What To Do With Your Aquarium When You Go On Vacation

All pet owners face the issue from time to time of what to do when they want to, or have to, travel. With most pets it’s pretty simple. Cats, dogs, and the like are easy to move and even non pet people know enough to meet their basic needs. But fish are different. Unless the tank is tiny then it’s not going anywhere and while most people know fish need food the knowledge stops there. And even just properly feeding a tank can be a challenge for someone unfamiliar with fish. Even more so an aquarium relies heavily on lots of equipment to keep it running often requiring regular attention all which basically translates to more potential for problems to occur while you’re away.

 

Of course your tank isn’t going to explode the moment you walk out the door either. It does just fine on its own during the day while you’re away or through the night while you’re asleep. However, it’s safe to assume that there is some finite limit to how long your aquarium can be left unattended. But how long? Every tank is different making it a complex problem without a definitive answer. Still, some basic guidelines can be followed to plan the best course of action for ensuring your tank’s safety while you’re away.

 

Feeding Your Fish

Probably the biggest question that comes to mind when planning to leave your tank for an extended period is whether or not your fish will need to be fed. The answer obviously depends on how long you are planning to be away. It also, however, depends on the fish. Some species can go longer than others without a meal. Furthermore, young fish (that are still growing) need food more often than adult fish in general.

 

So how long can the average fish go without a meal? The rule of thumb is about a week. As mentioned earlier it depends somewhat on the fish you keep and so learning the specifics of each species is important. Still, with the exception of newborn fry most any healthy fish can last at least a few days without a feeding. Should you plan on being gone longer, arrangements of some sort will need to be made to keep your fish fed. The two best options are either buying an automatic feeder or having someone stop by to do it for you. Avoid feeder blocks, however.

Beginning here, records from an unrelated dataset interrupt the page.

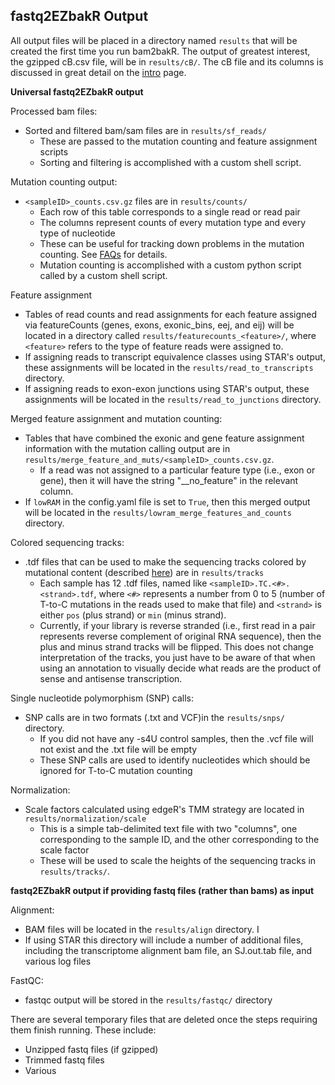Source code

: ## fastq2EZbakR Output

All output files will be placed in a directory named `results` that will be created the first time you run bam2bakR. The output of greatest interest, the gzipped cB.csv file, will be in `results/cB/`. The cB file and its columns is discussed in great detail on the [intro](index.md) page.

**Universal fastq2EZbakR output**

Processed bam files:

* Sorted and filtered bam/sam files are in `results/sf_reads/`
  - These are passed to the mutation counting and feature assignment scripts
  - Sorting and filtering is accomplished with a custom shell script.

Mutation counting output:

* `<sampleID>_counts.csv.gz` files are in `results/counts/`
  - Each row of this table corresponds to a single read or read pair
  - The columns represent counts of every mutation type and every type of nucleotide
  - These can be useful for tracking down problems in the mutation counting. See [FAQs](faqs.md) for details.
  - Mutation counting is accomplished with a custom python script called by a custom shell script.

Feature assignment

* Tables of read counts and read assignments for each feature assigned via featureCounts (genes, exons, exonic_bins, eej, and eij) will be located in a directory called `results/featurecounts_<feature>/`, where `<feature>` refers to the type of feature reads were assigned to.
* If assigning reads to transcript equivalence classes using STAR's output, these assignments will be located in the `results/read_to_transcripts` directory.
* If assigning reads to exon-exon junctions using STAR's output, these assignments will be located in the `results/read_to_junctions` directory.


Merged feature assignment and mutation counting:

* Tables that have combined the exonic and gene feature assignment information with the mutation calling output are in `results/merge_feature_and_muts/<sampleID>_counts.csv.gz`. 
  - If a read was not assigned to a particular feature type (i.e., exon or gene), then it will have the string "__no_feature" in the relevant column.
* If `lowRAM` in the config.yaml file is set to `True`, then this merged output will be located in the `results/lowram_merge_features_and_counts` directory.


Colored sequencing tracks:

* .tdf files that can be used to make the sequencing tracks colored by mutational content (described [here](tracks.md)) are in `results/tracks`
  - Each sample has 12 .tdf files, named like `<sampleID>.TC.<#>.<strand>.tdf`, where `<#>` represents a number from 0 to 5 (number of T-to-C mutations in the reads used to make that file) and `<strand>` is either `pos` (plus strand) or `min` (minus strand).
  - Currently, if your library is reverse stranded (i.e., first read in a pair represents reverse complement of original RNA sequence), then the plus and minus strand tracks will be flipped. This does not change interpretation of the tracks, you just have to be aware of that when using an annotation to visually decide what reads are the 
  product of sense and antisense transcription.

Single nucleotide polymorphism (SNP) calls:

* SNP calls are in two formats (.txt and VCF)in the `results/snps/` directory.
  - If you did not have any -s4U control samples, then the .vcf file will not exist and the .txt file will be empty
  - These SNP calls are used to identify nucleotides which should be ignored for T-to-C mutation counting

Normalization:

* Scale factors calculated using edgeR's TMM strategy are located in `results/normalization/scale`
  - This is a simple tab-delimited text file with two "columns", one corresponding to the sample ID, and the other corresponding to the scale factor
  - These will be used to scale the heights of the sequencing tracks in `results/tracks/`.


**fastq2EZbakR output if providing fastq files (rather than bams) as input**

Alignment:

* BAM files will be located in the `results/align` directory. I
* If using STAR this directory will include a number of additional files, including the transcriptome alignment bam file, an SJ.out.tab file, and various log files


FastQC:

* fastqc output will be stored in the `results/fastqc/` directory

There are several temporary files that are deleted once the steps requiring them finish running. These include:

* Unzipped fastq files (if gzipped)
* Trimmed fastq files
* Various 



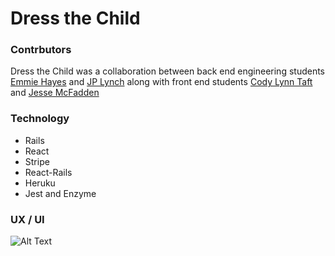 
# Dress the Child

### Contrbutors 

Dress the Child was a collaboration between back end engineering students [Emmie Hayes](https://github.com/emmiehayes/bike_share) and [JP Lynch](https://github.com/JPLynch35) along with front end students [Cody Lynn Taft](https://github.com/codytaft) and [Jesse McFadden](https://github.com/JesseMcBrennan)

### Technology

* Rails
* React
* Stripe
* React-Rails
* Heruku
* Jest and Enzyme

### UX / UI

![Alt Text](https://github.com/JesseMcBrennan/dress-the-child-fe/blob/master/dress-the-child-ui-gif.gif)

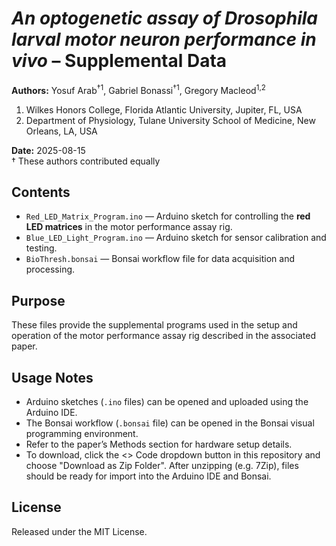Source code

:# *An optogenetic assay of Drosophila larval motor neuron performance in vivo* – Supplemental Data

**Authors:** Yosuf Arab<sup>†1</sup>, Gabriel Bonassi<sup>†1</sup>, Gregory Macleod<sup>1,2</sup>
1. Wilkes Honors College, Florida Atlantic University, Jupiter, FL, USA
2. Department of Physiology, Tulane University School of Medicine, New Orleans, LA, USA

**Date:** 2025-08-15  
† These authors contributed equally

## Contents
- `Red_LED_Matrix_Program.ino` — Arduino sketch for controlling the **red LED matrices** in the motor performance assay rig.  
- `Blue_LED_Light_Program.ino` — Arduino sketch for sensor calibration and testing.  
- `BioThresh.bonsai` — Bonsai workflow file for data acquisition and processing.  

## Purpose
These files provide the supplemental programs used in the setup and operation of the motor performance assay rig described in the associated paper.

## Usage Notes
- Arduino sketches (`.ino` files) can be opened and uploaded using the Arduino IDE.  
- The Bonsai workflow (`.bonsai` file) can be opened in the Bonsai visual programming environment.  
- Refer to the paper’s Methods section for hardware setup details.
- To download, click the <> Code dropdown button in this repository and choose "Download as Zip Folder". After unzipping (e.g. 7Zip), files should be ready for import into the Arduino IDE and Bonsai. 

  

## License
Released under the MIT License.

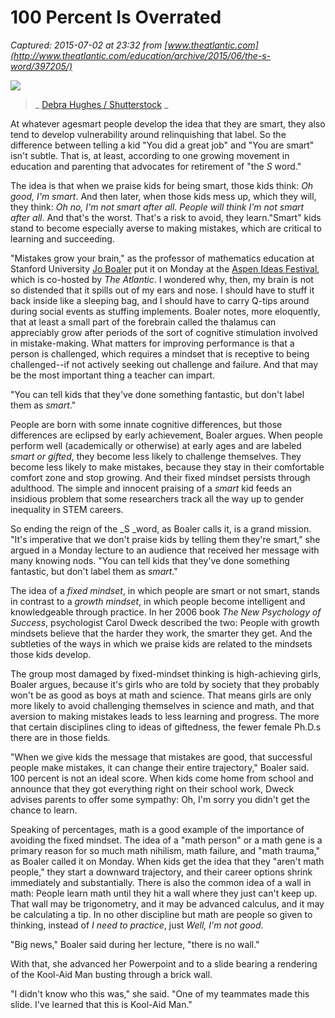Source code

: # 100 Percent Is Overrated

_Captured: 2015-07-02 at 23:32 from [www.theatlantic.com](http://www.theatlantic.com/education/archive/2015/06/the-s-word/397205/)_

![](http://cdn.theatlantic.com/assets/media/img/mt/2015/06/original_6/lead_960.jpg?GE2DGNJWGY4TEMJSFYYA====)

> _ [Debra Hughes / Shutterstock](http://www.shutterstock.com/pic-130353392/stock-vector-male-and-female-circuit-profiles.html?src=c58m7rNNdO9CtxjgqZ4u6g-1-139) _

At whatever agesmart people develop the idea that they are smart, they also tend to develop vulnerability around relinquishing that label. So the difference between telling a kid "You did a great job" and "You are smart" isn't subtle. That is, at least, according to one growing movement in education and parenting that advocates for retirement of "the _S_ word."

The idea is that when we praise kids for being smart, those kids think: _Oh good, I'm smart_. And then later, when those kids mess up, which they will, they think: _Oh no, I'm not smart after all. People will think I'm not smart after all_. And that's the worst. That's a risk to avoid, they learn."Smart" kids stand to become especially averse to making mistakes, which are critical to learning and succeeding.

"Mistakes grow your brain," as the professor of mathematics education at Stanford University [Jo Boaler](https://ed.stanford.edu/faculty/joboaler) put it on Monday at the [Aspen Ideas Festival](http://www.theatlantic.com/education/archive/2014/06/why-kids-need-arts-in-education/373640/), which is co-hosted by _The Atlantic_. I wondered why, then, my brain is not so distended that it spills out of my ears and nose. I should have to stuff it back inside like a sleeping bag, and I should have to carry Q-tips around during social events as stuffing implements. Boaler notes, more eloquently, that at least a small part of the forebrain called the thalamus can appreciably grow after periods of the sort of cognitive stimulation involved in mistake-making. What matters for improving performance is that a person is challenged, which requires a mindset that is receptive to being challenged--if not actively seeking out challenge and failure. And that may be the most important thing a teacher can impart.

"You can tell kids that they've done something fantastic, but don't label them as _smart_."

People are born with some innate cognitive differences, but those differences are eclipsed by early achievement, Boaler argues. When people perform well (academically or otherwise) at early ages and are labeled _smart _or_ gifted_, they become less likely to challenge themselves. They become less likely to make mistakes, because they stay in their comfortable comfort zone and stop growing. And their fixed mindset persists through adulthood. The simple and innocent praising of a _smart_ kid feeds an insidious problem that some researchers track all the way up to gender inequality in STEM careers.

So ending the reign of the _S _word, as Boaler calls it, is a grand mission. "It's imperative that we don't praise kids by telling them they're smart," she argued in a Monday lecture to an audience that received her message with many knowing nods. "You can tell kids that they've done something fantastic, but don't label them as _smart_."

The idea of a _fixed mindset_, in which people are smart or not smart, stands in contrast to a _growth mindset_, in which people become intelligent and knowledgeable through practice. In her 2006 book _The New Psychology of Success_, psychologist Carol Dweck described the two: People with growth mindsets believe that the harder they work, the smarter they get. And the subtleties of the ways in which we praise kids are related to the mindsets those kids develop.

The group most damaged by fixed-mindset thinking is high-achieving girls, Boaler argues, because it's girls who are told by society that they probably won't be as good as boys at math and science. That means girls are only more likely to avoid challenging themselves in science and math, and that aversion to making mistakes leads to less learning and progress. The more that certain disciplines cling to ideas of giftedness, the fewer female Ph.D.s there are in those fields.

"When we give kids the message that mistakes are good, that successful people make mistakes, it can change their entire trajectory," Boaler said. 100 percent is not an ideal score. When kids come home from school and announce that they got everything right on their school work, Dweck advises parents to offer some sympathy: Oh, I'm sorry you didn't get the chance to learn.

Speaking of percentages, math is a good example of the importance of avoiding the fixed mindset. The idea of a "math person" or a math gene is a primary reason for so much math nihilism, math failure, and "math trauma," as Boaler called it on Monday. When kids get the idea that they "aren't math people," they start a downward trajectory, and their career options shrink immediately and substantially. There is also the common idea of a wall in math: People learn math until they hit a wall where they just can't keep up. That wall may be trigonometry, and it may be advanced calculus, and it may be calculating a tip. In no other discipline but math are people so given to thinking, instead of _I need to practice_, just _Well, I'm not good_.

"Big news," Boaler said during her lecture, "there is no wall."

With that, she advanced her Powerpoint and to a slide bearing a rendering of the Kool-Aid Man busting through a brick wall.

"I didn't know who this was," she said. "One of my teammates made this slide. I've learned that this is Kool-Aid Man."

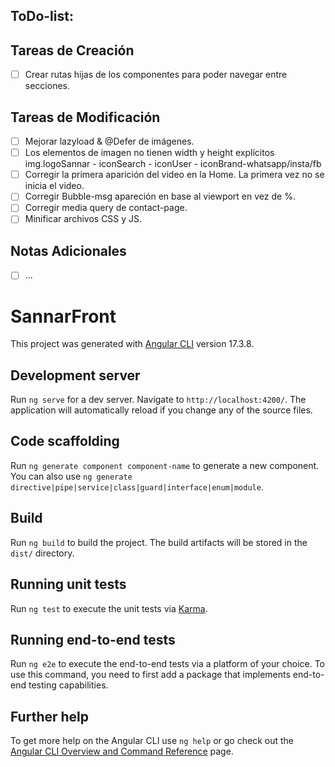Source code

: ## ToDo-list:

## Tareas de Creación

- [ ] Crear rutas hijas de los componentes para poder navegar entre secciones.

## Tareas de Modificación

- [ ] Mejorar lazyload & @Defer de imágenes.
- [ ] Los elementos de imagen no tienen width y height explícitos img.logoSannar - iconSearch - iconUser - iconBrand-whatsapp/insta/fb
- [ ] Corregir la primera aparición del video en la Home. La primera vez no se inicia el video.
- [ ] Corregir Bubble-msg apareción en base al viewport en vez de %.
- [ ] Corregir media query de contact-page.
- [ ] Minificar archivos CSS y JS.

## Notas Adicionales

- [ ] ...

# SannarFront

This project was generated with [Angular CLI](https://github.com/angular/angular-cli) version 17.3.8.

## Development server

Run `ng serve` for a dev server. Navigate to `http://localhost:4200/`. The application will automatically reload if you change any of the source files.

## Code scaffolding

Run `ng generate component component-name` to generate a new component. You can also use `ng generate directive|pipe|service|class|guard|interface|enum|module`.

## Build

Run `ng build` to build the project. The build artifacts will be stored in the `dist/` directory.

## Running unit tests

Run `ng test` to execute the unit tests via [Karma](https://karma-runner.github.io).

## Running end-to-end tests

Run `ng e2e` to execute the end-to-end tests via a platform of your choice. To use this command, you need to first add a package that implements end-to-end testing capabilities.

## Further help

To get more help on the Angular CLI use `ng help` or go check out the [Angular CLI Overview and Command Reference](https://angular.io/cli) page.
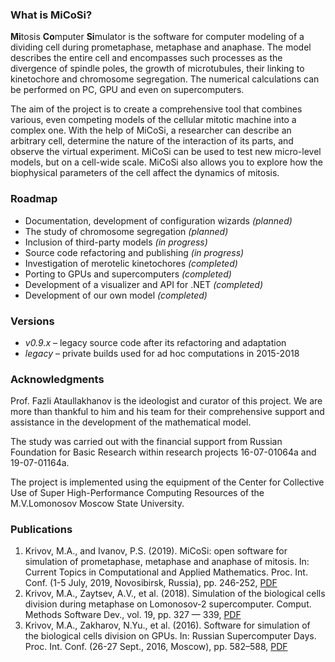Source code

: ### What is MiCoSi?

**Mi**tosis **Co**mputer **Si**mulator is the software for computer modeling of a dividing cell during prometaphase, metaphase and anaphase. The model describes the entire cell and encompasses such processes as the divergence of spindle poles, the growth of microtubules, their linking to kinetochore and chromosome segregation. The numerical calculations can be performed on PC, GPU and even on supercomputers.

The aim of the project is to create a comprehensive tool that combines various, even competing models of the cellular mitotic machine into a complex one. With the help of MiCoSi, a researcher can describe an arbitrary cell, determine the nature of the interaction of its parts, and observe the virtual experiment. MiCoSi can be used to test new micro-level models, but on a cell-wide scale. MiCoSi also allows you to explore how the biophysical parameters of the cell affect the dynamics of mitosis.

### Roadmap

*  Documentation, development of configuration wizards _(planned)_
*  The study of chromosome segregation _(planned)_
*  Inclusion of third-party models _(in progress)_
*  Source code refactoring and publishing _(in progress)_
*  Investigation of merotelic kinetochores _(completed)_
*  Porting to GPUs and supercomputers _(completed)_
*  Development of a visualizer and API for .NET _(completed)_
*  Development of our own model _(completed)_

### Versions

* _v0.9.x_ – legacy source code after its refactoring and adaptation
* _legacy_ – private builds used for ad hoc computations in 2015-2018

### Acknowledgments

Prof. Fazli Ataullakhanov is the ideologist and curator of this project. We are more than thankful to him and his team for their comprehensive support and assistance in the development of the mathematical model.

The study was carried out with the financial support from Russian Foundation for Basic Research within research projects 16-07-01064a and 19-07-01164a.

The project is implemented using the equipment of the Center for Collective Use of Super High-Performance Computing Resources of the M.V.Lomonosov Moscow State University.

### Publications

1. Krivov, M.A., and Ivanov, P.S. (2019). MiCoSi: open software for simulation of prometaphase, metaphase and anaphase of mitosis. In: Current Topics in Computational and Applied Mathematics. Proc. Int. Conf. (1-5 July, 2019, Novosibirsk, Russia), pp. 246-252, [PDF](http://dx.doi.org/10.24411/9999-016A-2019-10040)
2. Krivov, M.A., Zaytsev, A.V., et al. (2018). Simulation of the biological cells division during metaphase on Lomonosov-2 supercomputer. Comput. Methods Software Dev., vol. 19, pp. 327 — 339, [PDF](http://num-meth.srcc.msu.ru/zhurnal/tom_2018/pdf/v19r430.pdf)
3. Krivov, M.A., Zakharov, N.Yu., et al. (2016). Software for simulation of the biological cells division on GPUs. In: Russian Supercomputer Days. Proc. Int. Conf. (26-27 Sept., 2016, Moscow), pp. 582–588, [PDF](http://2016.russianscdays.org/files/pdf16/582.pdf)
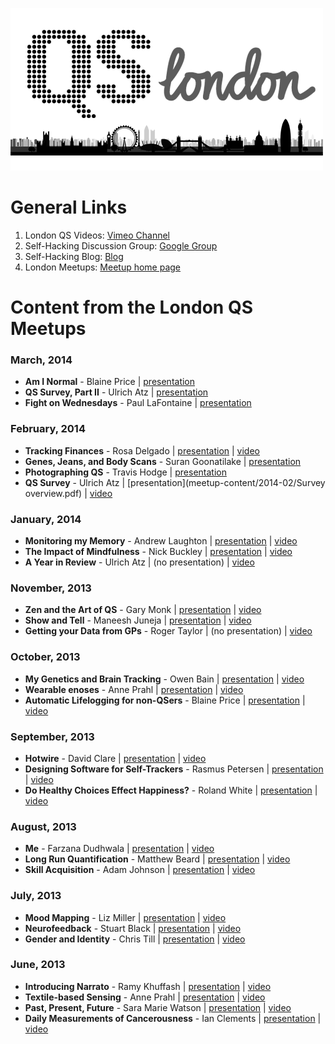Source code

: ![ ](https://github.com/londonqs/qs/raw/master/assets/qs-london.png)

# General Links

1. London QS Videos: [Vimeo Channel](https://vimeo.com/channels/londonqs)
1. Self-Hacking Discussion Group: [Google Group](https://groups.google.com/forum/#!forum/self-hacking)
1. Self-Hacking Blog: [Blog](https://selfhacking.com)
1. London Meetups: [Meetup home page](http://www.meetup.com/LondonQS/)


# Content from the London QS Meetups

### March, 2014
- **Am I Normal** - Blaine Price | [presentation](meetup-content/2014-03/am-i-normal.pdf)
- **QS Survey, Part II** - Ulrich Atz  | [presentation](meetup-content/2014-03/qs-survey-2.pptx)
- **Fight on Wednesdays** - Paul LaFontaine | [presentation](meetup-content/2014-03/fight-on-wednesdays.pptx)


### February, 2014 ###
- **Tracking Finances** - Rosa Delgado | [presentation](meetup-content/2014-02/tracking-finances.pptx) | [video](https://vimeo.com/88398097)
- **Genes, Jeans, and Body Scans** - Suran Goonatilake  | [presentation](meetup-content/2014-02/genes-jeans-body-scans.pptx)
- **Photographing QS** - Travis Hodge | [presentation](meetup-content/2014-02/travis-hodges.ppt)
- **QS Survey** - Ulrich Atz | [presentation](meetup-content/2014-02/Survey overview.pdf) | [video](https://vimeo.com/88398261)

### January, 2014
- **Monitoring my Memory** - Andrew Laughton | [presentation](meetup-content/2014-01/monitoring-memory.pptx) | [video](https://vimeo.com/86875935)
- **The Impact of Mindfulness** - Nick Buckley | [presentation](meetup-content/2014-01/impact-of-mindfulness.pptx) | [video](https://vimeo.com/86875937)
- **A Year in Review** - Ulrich Atz | (no presentation) | [video](https://vimeo.com/86875938)

### November, 2013
- **Zen and the Art of QS** - Gary Monk | [presentation](meetup-content/2013-11/gary-monk.pptx) | [video](https://vimeo.com/83913668)
- **Show and Tell** - Maneesh Juneja | [presentation](meetup-content/2013-11/maneesh-juneja.pptx) | [video](https://vimeo.com/83927066)
- **Getting your Data from GPs** - Roger Taylor | (no presentation) | [video](https://vimeo.com/84108445)

### October, 2013
- **My Genetics and Brain Tracking** - Owen Bain | [presentation](meetup-content/2013-10/owen-bain.pptx) | [video](https://vimeo.com/79040232)
- **Wearable enoses** - Anne Prahl | [presentation](meetup-content/2013-10/anne-prahl.pdf) | [video](https://vimeo.com/79009267)
- **Automatic Lifelogging for non-QSers** - Blaine Price | [presentation](meetup-content/2013-10/blaine-price.pptx) | [video](https://vimeo.com/79026657)

### September, 2013
- **Hotwire** - David Clare | [presentation](meetup-content/2013-09/hotwire.pdf) | [video](https://vimeo.com/78050329)
- **Designing Software for Self-Trackers** - Rasmus Petersen | [presentation](meetup-content/2013-09/rasmus-petersen.pdf) | [video](https://vimeo.com/77986003)
- **Do Healthy Choices Effect Happiness?** - Roland White | [presentation](meetup-content/2013-09/roland-white.ppt) | [video](https://vimeo.com/77986002)

### August, 2013

- **Me** - Farzana Dudhwala | [presentation](meetup-content/2013-08/ME_-_Farzana_Dudhwala.pdf) | [video](https://vimeo.com/73598429)
- **Long Run Quantification** - Matthew Beard | [presentation](meetup-content/2013-08/Long_Run_Quantification_-_Matthew_Beard.pptx) | [video](https://vimeo.com/74067335)
- **Skill Acquisition** - Adam Johnson | [presentation](meetup-content/2013-08/Skill_Acquisition_-_Adam_Johnson.pdf) | [video](https://vimeo.com/75485713)

### July, 2013

- **Mood Mapping** - Liz Miller | [presentation](meetup-content/2013-07/Mood_Mapping_-_Liz_Miller.ppt) | [video](https://vimeo.com/71776733)
- **Neurofeedback** - Stuart Black | [presentation](meetup-content/2013-07/Neurofeedback_-_My_Story_-_Stuart_Black.pptx) | [video](https://vimeo.com/channels/londonqs/71735867)
- **Gender and Identity** - Chris Till | [presentation](meetup-content/2013-07/Quantified_Self,_Gender_and_Identity_-_Chris_Till.pptx) | [video](https://vimeo.com/71800389)

### June, 2013

- **Introducing Narrato** - Ramy Khuffash | [presentation](meetup-content/2013-06/Introducing_Narrato_-_Ramy_Khuffash.pdf) | [video](https://vimeo.com/68964779)
- **Textile-based Sensing** - Anne Prahl | [presentation](meetup-content/2013-06/Textile-based_Sensing_-_Anne_Prahl.pdf) | [video](https://vimeo.com/68775423)
- **Past, Present, Future** - Sara Marie Watson | [presentation](meetup-content/2013-06/Past,_Present,_Future_-_Sara_Marie_Watson.key) | [video](https://vimeo.com/68913267)
- **Daily Measurements of Cancerousness** - Ian Clements | [presentation](meetup-content/2013-06/Daily_Measurements_of_Cancerousness_-_Ian_Clements.pptx) | [video](https://vimeo.com/68941583)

They tend to do little more than pollute the water.

 

Your Absence

Besides feeding, how you handle the other aspects of your absence is largely dependent on how long you plan to be away. If you’re only going to be gone for a day or two your tank will be fine on its own with minimal preventative effort. However, for a vacation lasting a few weeks if not longer a solid plan is needed beforehand. Of course, regardless of the length of time you’ll be away having someone who can watch over your tank is always preferred.

 

No matter how long you plan to be gone getting your aquarium is tip top shape prior to your departure is key. Do a moderately sized water change a day or two before you leaving and make sure all the equipment is functioning properly. If you have any pumps or filters that you know can give you trouble from time to time this is a good time to clean them as well. Try to get all your maintenance out of the way well before you plan on leaving so you have time to catch any issues it may create. Also, just prior to leaving, make sure the tank is completely topped off. Finally, getting a timer for the lights if you don’t already have one is a great way to keep the tank on a regular schedule even while you’re away.

 

Having Someone Watch Your Tank

For the most part the job of any caretaker for your aquarium is going to be taking care of the normal day to day needs of the tank- namely feedings and anything else that needs to be added on a daily basis. In both cases you best bet is to ration out everything into separate containers, preferably with labels indicating exactly when to add the contents. A pill tray works nicely for this. Just take all the guess work out of it for your stand-in. An automatic feeder could fill in just as easily for this of course, but the added benefit of having someone checking in on your tank is their ability to catch the unexpected. As such, in addition to having them feed your fish you should have them have a look around and make sure everything is still in order- things like counting all the fish and making sure the filter is still running.

 

Of course sometimes things go wrong. If a filter breaks or a fish dies your caretaker is going to need to know what to do. Appointing someone who’s familiar with aquarium care is a good start, but even so they’re unlikely to know every last little thing about how you setup works. If you can, have them come over prior to your departure so you can walk them through your setup and your daily routine. An ideal time is actually when you do your final maintenance before leaving. That way you can show them things such as how the filter is assembled. Putting together a list of possible problems and what to do isn’t a bad idea either. Finally, and obviously, leaving a way for them to contact you in the event things go very VERY bad is a must.

 

Coming Home

When you arrive back home after your journey checking on your aquarium setup, beyond making sure it hasn’t imploded, probably isn’t the first thing on your mind. Still, taking some time to look things over and make sure everything is in good shape should be a priority, particularly if you were away for several days or more. Make sure everything is still running and that all your fish are present and healthy at the least. Testing the water and doing your normal maintenance now is a good idea too, especially if the tank’s been being fed by someone other than you.

 

Your tank’s needs aren’t hard to meet, and finding a way to fulfill them during your absence isn’t either. With a little planning and some preventative maintenance your tank can do just fine without you. So that just leaves the question, can you do fine without your tank?